* [DATA UNDER STUDY]:
*** Begin section ***

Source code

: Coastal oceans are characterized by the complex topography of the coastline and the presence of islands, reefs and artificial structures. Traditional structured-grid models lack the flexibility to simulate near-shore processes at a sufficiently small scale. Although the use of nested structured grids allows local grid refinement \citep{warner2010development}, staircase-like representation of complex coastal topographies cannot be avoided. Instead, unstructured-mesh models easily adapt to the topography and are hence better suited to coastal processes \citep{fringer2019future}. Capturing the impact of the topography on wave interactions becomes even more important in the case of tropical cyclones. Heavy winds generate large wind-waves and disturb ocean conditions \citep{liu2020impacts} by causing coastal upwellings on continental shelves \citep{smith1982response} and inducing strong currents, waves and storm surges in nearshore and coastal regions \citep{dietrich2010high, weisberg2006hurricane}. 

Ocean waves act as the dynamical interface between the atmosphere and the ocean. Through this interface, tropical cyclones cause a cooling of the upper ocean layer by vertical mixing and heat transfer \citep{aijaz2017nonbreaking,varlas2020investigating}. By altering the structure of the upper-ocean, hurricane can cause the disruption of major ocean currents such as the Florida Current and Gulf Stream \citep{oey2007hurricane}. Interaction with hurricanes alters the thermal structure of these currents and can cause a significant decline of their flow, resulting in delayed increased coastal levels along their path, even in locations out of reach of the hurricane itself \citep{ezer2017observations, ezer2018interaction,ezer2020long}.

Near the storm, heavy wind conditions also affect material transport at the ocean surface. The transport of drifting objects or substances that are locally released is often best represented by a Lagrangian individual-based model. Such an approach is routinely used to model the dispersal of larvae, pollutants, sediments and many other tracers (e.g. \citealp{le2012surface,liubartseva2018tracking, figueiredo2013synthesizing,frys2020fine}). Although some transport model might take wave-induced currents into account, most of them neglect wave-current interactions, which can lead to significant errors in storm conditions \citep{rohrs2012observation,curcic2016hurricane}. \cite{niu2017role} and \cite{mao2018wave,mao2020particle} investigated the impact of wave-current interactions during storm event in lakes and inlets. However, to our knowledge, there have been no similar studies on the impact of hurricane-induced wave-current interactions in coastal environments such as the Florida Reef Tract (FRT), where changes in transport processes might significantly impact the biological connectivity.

*** End section ***
*** Begin section ***

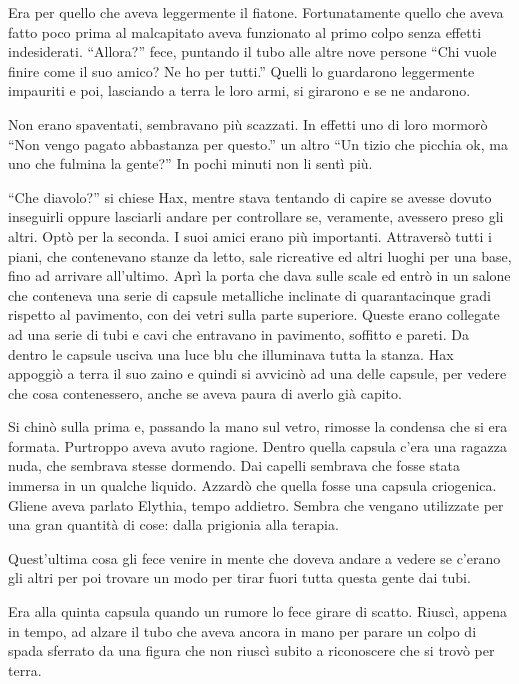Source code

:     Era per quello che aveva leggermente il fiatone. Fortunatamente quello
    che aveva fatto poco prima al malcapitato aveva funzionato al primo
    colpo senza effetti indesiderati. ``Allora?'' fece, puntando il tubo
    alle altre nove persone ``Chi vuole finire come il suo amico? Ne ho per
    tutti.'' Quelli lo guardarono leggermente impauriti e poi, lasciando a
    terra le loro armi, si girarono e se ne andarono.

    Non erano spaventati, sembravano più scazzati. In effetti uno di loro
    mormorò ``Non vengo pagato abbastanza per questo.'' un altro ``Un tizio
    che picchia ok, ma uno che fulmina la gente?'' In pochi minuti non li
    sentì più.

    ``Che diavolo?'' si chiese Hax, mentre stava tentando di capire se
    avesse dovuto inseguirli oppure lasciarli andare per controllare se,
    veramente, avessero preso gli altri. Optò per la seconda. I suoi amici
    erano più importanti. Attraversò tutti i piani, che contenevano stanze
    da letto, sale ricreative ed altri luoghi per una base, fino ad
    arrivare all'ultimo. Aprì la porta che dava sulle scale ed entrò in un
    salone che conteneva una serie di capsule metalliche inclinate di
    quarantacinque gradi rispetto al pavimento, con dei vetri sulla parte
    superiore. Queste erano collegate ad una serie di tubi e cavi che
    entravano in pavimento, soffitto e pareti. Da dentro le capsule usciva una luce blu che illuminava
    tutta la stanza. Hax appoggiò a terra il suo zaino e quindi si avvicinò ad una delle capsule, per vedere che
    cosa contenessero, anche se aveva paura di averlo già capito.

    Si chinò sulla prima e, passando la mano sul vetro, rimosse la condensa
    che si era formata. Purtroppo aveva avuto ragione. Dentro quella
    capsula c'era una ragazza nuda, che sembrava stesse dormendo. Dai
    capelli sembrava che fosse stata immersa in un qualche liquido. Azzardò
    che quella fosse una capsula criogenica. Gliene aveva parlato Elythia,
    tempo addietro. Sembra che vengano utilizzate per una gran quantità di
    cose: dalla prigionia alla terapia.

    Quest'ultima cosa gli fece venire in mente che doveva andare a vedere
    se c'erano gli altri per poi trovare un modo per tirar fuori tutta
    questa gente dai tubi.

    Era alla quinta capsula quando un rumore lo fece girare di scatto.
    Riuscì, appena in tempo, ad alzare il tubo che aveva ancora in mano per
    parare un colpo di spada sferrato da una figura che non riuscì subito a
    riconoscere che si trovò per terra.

*** End section ***
*** Begin section ***

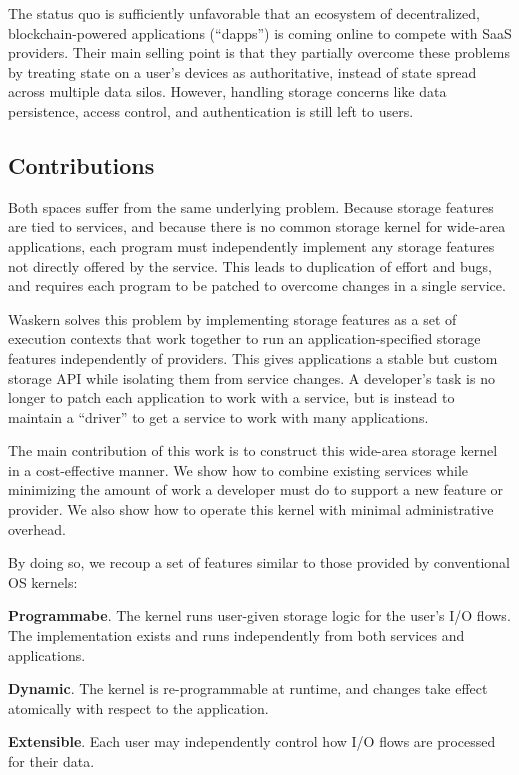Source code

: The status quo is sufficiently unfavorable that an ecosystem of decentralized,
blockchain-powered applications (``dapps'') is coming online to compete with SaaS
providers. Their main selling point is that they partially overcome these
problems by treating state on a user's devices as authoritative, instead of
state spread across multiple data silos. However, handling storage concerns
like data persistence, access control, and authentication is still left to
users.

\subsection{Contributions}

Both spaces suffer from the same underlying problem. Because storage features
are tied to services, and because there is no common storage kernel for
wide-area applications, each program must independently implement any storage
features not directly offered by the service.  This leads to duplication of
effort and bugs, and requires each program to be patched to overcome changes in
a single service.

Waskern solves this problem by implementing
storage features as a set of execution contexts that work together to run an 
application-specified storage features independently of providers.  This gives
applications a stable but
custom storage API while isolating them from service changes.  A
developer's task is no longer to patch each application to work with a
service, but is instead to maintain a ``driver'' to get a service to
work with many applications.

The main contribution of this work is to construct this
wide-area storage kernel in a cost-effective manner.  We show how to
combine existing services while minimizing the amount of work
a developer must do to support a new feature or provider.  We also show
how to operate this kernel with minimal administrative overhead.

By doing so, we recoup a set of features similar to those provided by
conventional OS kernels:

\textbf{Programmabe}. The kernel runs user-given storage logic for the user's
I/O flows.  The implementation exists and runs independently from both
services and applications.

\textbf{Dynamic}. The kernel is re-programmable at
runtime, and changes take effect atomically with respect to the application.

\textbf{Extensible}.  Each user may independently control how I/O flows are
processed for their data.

*** End section ***

* [EXERCISE GOAL]:
Where the string "show" appears in a line of the entries above, return that line.

* [TASK RESULT]:
wide-area storage kernel in a cost-effective manner.  We show how to
a developer must do to support a new feature or provider.  We also show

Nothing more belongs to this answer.